Yemekler de oldukça güzeldi Hindistan’da. Favorim vejetaryen büryani oldu. İçinde ne var sormayın bilmiyorum ama güzeldi. Bir de chana masala (chickpea)  isminde baharatlı nohut yemeği vardı oldukça lezzetliydi. Eminim daha bir sürü lezzeti vardır. Yediğim yemek yanında mekan da benim için önemli olduğundan bazı yerlerde yerken zorlandım acıkası. Koşturmacalı bir gezi de olmadı. Her şehirde bir ya da birkaç nokta belirlenmişti ve ona göre geziyorduk. Bilen birileriyle gezmenin konforunu yaşadık ayrıca. Daha evvel giden arkadaşlardan bilgilendirici bir sürü bilgi alıyorduk gezi esnasında. Gerçi kafam her defasında karışıyordu tanrılar konusunda. Bu konuya bir süre çalışmam gerekecek. Tanrıların bir soyacağını görmem lazım önce. Sağolsun arkadaş Hindu dinindeki mitolojiye çok hakim ve tapınaklarda hep bilgi verdi bize. Aklında ne kaldı diye sormayın Vişnu, Şiva, Brahma ana tanrılarının yanında Şiva’yla Parvati’nin oğlu Ganeşa kaldı. Her biri evrende bir konuda görevli bu tanrıların. Uzmanlaşma var bir nevi. Bir de her tanrının aracı olarak kullandığı bir hayvan var. Hindu dinindeki her olguyu, İslamiyetteki ortalama karşılığı nedir diyerek ancak kafamda oturtabiliyordum. Her yer tapınak. Hindu dini baskın din olmuş Hindistan’da.
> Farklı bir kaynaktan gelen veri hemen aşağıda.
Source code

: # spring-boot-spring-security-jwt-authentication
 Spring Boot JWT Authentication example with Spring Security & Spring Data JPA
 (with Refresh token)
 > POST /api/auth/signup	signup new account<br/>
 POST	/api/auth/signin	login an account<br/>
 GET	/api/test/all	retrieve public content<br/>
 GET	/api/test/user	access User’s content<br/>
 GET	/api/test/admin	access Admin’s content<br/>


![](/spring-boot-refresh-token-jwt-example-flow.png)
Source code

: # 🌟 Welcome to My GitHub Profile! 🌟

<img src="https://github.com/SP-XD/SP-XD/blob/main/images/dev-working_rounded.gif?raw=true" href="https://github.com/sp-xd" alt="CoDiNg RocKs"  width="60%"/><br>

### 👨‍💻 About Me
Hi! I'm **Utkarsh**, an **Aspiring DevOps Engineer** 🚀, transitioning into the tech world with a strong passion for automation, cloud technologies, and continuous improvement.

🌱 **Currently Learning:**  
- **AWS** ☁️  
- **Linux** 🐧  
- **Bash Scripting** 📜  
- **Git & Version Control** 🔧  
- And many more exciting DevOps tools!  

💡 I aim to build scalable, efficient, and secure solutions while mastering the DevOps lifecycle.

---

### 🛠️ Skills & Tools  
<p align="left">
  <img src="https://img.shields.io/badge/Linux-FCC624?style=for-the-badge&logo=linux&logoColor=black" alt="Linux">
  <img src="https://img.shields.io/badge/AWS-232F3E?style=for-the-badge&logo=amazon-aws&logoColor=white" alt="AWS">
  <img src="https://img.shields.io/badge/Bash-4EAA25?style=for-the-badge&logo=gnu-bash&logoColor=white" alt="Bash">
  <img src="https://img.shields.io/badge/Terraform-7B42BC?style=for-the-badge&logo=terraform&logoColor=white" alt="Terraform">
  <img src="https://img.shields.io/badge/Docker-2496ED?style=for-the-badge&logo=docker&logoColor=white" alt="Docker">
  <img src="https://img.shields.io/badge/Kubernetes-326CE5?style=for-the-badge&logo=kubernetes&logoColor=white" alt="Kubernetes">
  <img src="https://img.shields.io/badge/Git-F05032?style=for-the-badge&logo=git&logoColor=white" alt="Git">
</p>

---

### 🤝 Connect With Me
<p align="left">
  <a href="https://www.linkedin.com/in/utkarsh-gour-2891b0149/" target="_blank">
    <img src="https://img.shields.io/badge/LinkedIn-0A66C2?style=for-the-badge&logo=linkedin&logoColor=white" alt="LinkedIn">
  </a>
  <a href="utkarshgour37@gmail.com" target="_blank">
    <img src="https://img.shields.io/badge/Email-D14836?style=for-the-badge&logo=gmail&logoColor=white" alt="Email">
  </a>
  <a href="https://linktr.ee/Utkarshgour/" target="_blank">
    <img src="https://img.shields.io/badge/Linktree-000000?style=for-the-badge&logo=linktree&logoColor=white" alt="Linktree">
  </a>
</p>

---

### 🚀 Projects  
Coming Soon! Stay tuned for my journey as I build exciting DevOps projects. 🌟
Genel gözlemim insanlar, çok inançlı. Bu rada meditasyonumuzu da yapıp aydınlanmamızı aldık çok şükür. Hindu kültürüne ve dinine hakim arkadaşımız meditasyon yaptırdı bize. Gerçi ben bedensel olarak bir şey hissedemedim ve tekrar yapacak mıyız bir daha diye çok sordum ama denk düşmedi bir daha. O da ayrı bir deneyim oldu benim için…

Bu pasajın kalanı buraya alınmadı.